How is that top hand plate when coming out of a corner, especially when the box is getting closer to emptying? Is it putting one's knuckles at times into any fresh mud that might be on the opposite side in the corner? Or is there clearance enough?


----------



## tomg (Dec 16, 2009)

Well spotted - it does get close depending on how full the box is. If you put your hand on top as in this pic, you can get in nice and close.

http://www.tapepro.com/media/images/tools/fhs_l_4.jpg

It's comfortable to run in this position.


----------



## brendon (Feb 8, 2013)

Great handle, been using in a scissor lift doing ceilings and it is so much easier than the drywall master short handle to push and wall joins are an absolute breeze. Also goes really good with the new columbia 14 inch box I just bought


----------



## gazman (Apr 29, 2011)

I used the shorty with the 5.5 DM box for nocoat, worked very well. Maybe Tom should make a small box.
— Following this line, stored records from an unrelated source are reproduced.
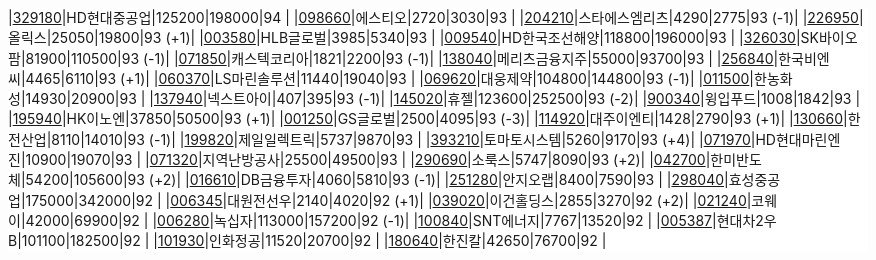 |[329180](https://finance.daum.net/quotes/A329180)|HD현대중공업|125200|198000|94 |
|[098660](https://finance.daum.net/quotes/A098660)|에스티오|2720|3030|93 |
|[204210](https://finance.daum.net/quotes/A204210)|스타에스엠리츠|4290|2775|93 (-1)|
|[226950](https://finance.daum.net/quotes/A226950)|올릭스|25050|19800|93 (+1)|
|[003580](https://finance.daum.net/quotes/A003580)|HLB글로벌|3985|5340|93 |
|[009540](https://finance.daum.net/quotes/A009540)|HD한국조선해양|118800|196000|93 |
|[326030](https://finance.daum.net/quotes/A326030)|SK바이오팜|81900|110500|93 (-1)|
|[071850](https://finance.daum.net/quotes/A071850)|캐스텍코리아|1821|2200|93 (-1)|
|[138040](https://finance.daum.net/quotes/A138040)|메리츠금융지주|55000|93700|93 |
|[256840](https://finance.daum.net/quotes/A256840)|한국비엔씨|4465|6110|93 (+1)|
|[060370](https://finance.daum.net/quotes/A060370)|LS마린솔루션|11440|19040|93 |
|[069620](https://finance.daum.net/quotes/A069620)|대웅제약|104800|144800|93 (-1)|
|[011500](https://finance.daum.net/quotes/A011500)|한농화성|14930|20900|93 |
|[137940](https://finance.daum.net/quotes/A137940)|넥스트아이|407|395|93 (-1)|
|[145020](https://finance.daum.net/quotes/A145020)|휴젤|123600|252500|93 (-2)|
|[900340](https://finance.daum.net/quotes/A900340)|윙입푸드|1008|1842|93 |
|[195940](https://finance.daum.net/quotes/A195940)|HK이노엔|37850|50500|93 (+1)|
|[001250](https://finance.daum.net/quotes/A001250)|GS글로벌|2500|4095|93 (-3)|
|[114920](https://finance.daum.net/quotes/A114920)|대주이엔티|1428|2790|93 (+1)|
|[130660](https://finance.daum.net/quotes/A130660)|한전산업|8110|14010|93 (-1)|
|[199820](https://finance.daum.net/quotes/A199820)|제일일렉트릭|5737|9870|93 |
|[393210](https://finance.daum.net/quotes/A393210)|토마토시스템|5260|9170|93 (+4)|
|[071970](https://finance.daum.net/quotes/A071970)|HD현대마린엔진|10900|19070|93 |
|[071320](https://finance.daum.net/quotes/A071320)|지역난방공사|25500|49500|93 |
|[290690](https://finance.daum.net/quotes/A290690)|소룩스|5747|8090|93 (+2)|
|[042700](https://finance.daum.net/quotes/A042700)|한미반도체|54200|105600|93 (+2)|
|[016610](https://finance.daum.net/quotes/A016610)|DB금융투자|4060|5810|93 (-1)|
|[251280](https://finance.daum.net/quotes/A251280)|안지오랩|8400|7590|93 |
|[298040](https://finance.daum.net/quotes/A298040)|효성중공업|175000|342000|92 |
|[006345](https://finance.daum.net/quotes/A006345)|대원전선우|2140|4020|92 (+1)|
|[039020](https://finance.daum.net/quotes/A039020)|이건홀딩스|2855|3270|92 (+2)|
|[021240](https://finance.daum.net/quotes/A021240)|코웨이|42000|69900|92 |
|[006280](https://finance.daum.net/quotes/A006280)|녹십자|113000|157200|92 (-1)|
|[100840](https://finance.daum.net/quotes/A100840)|SNT에너지|7767|13520|92 |
|[005387](https://finance.daum.net/quotes/A005387)|현대차2우B|101100|182500|92 |
|[101930](https://finance.daum.net/quotes/A101930)|인화정공|11520|20700|92 |
|[180640](https://finance.daum.net/quotes/A180640)|한진칼|42650|76700|92 |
I can see the TapePro box working better because the wheels are in inside the line of the box.:thumbsup:

https://www.youtube.com/watch?v=Cw8L70sZM2k


----------



## Mudstar (Feb 15, 2008)

gazman said:


> I used the shorty with the 5.5 DM box for nocoat, worked very well. Maybe Tom should make a small box. I can see the TapePro box working better because the wheels are in inside the line of the box.:thumbsup:
> 
> https://www.youtube.com/watch?v=Cw8L70sZM2k



Almost seems a waste of time for this guy using box as he has to wipe after the fact wouldn't you think....


----------



## cazna (Mar 28, 2010)

Mudstar said:


> Almost seems a waste of time for this guy using box as he has to wipe after the fact wouldn't you think....


Oh bla bla you, Almost seems a waste of time replying................And it was.


Nice work Gaz, tidy, clean and even :thumbsup:


----------



## Mudstar (Feb 15, 2008)

cazna said:


> Oh bla bla you, Almost seems a waste of time replying................And it was.
> 
> 
> Nice work Gaz, tidy, clean and even :thumbsup:


Your kidding you can't skim nocoat with a knife clean and tidy cazna :blink:


----------



## cazna (Mar 28, 2010)

Mudstar said:


> Your kidding you can't skim nocoat with a knife clean and tidy cazna :blink:


 That's what I always do, Ive tried the box thing but ive tended to tear the no coat paper.

Gaz has got it happening, and hes barely touching it at the end with the knife, If he had a long run without those beams in the way I think that's faster and easier than knifing it.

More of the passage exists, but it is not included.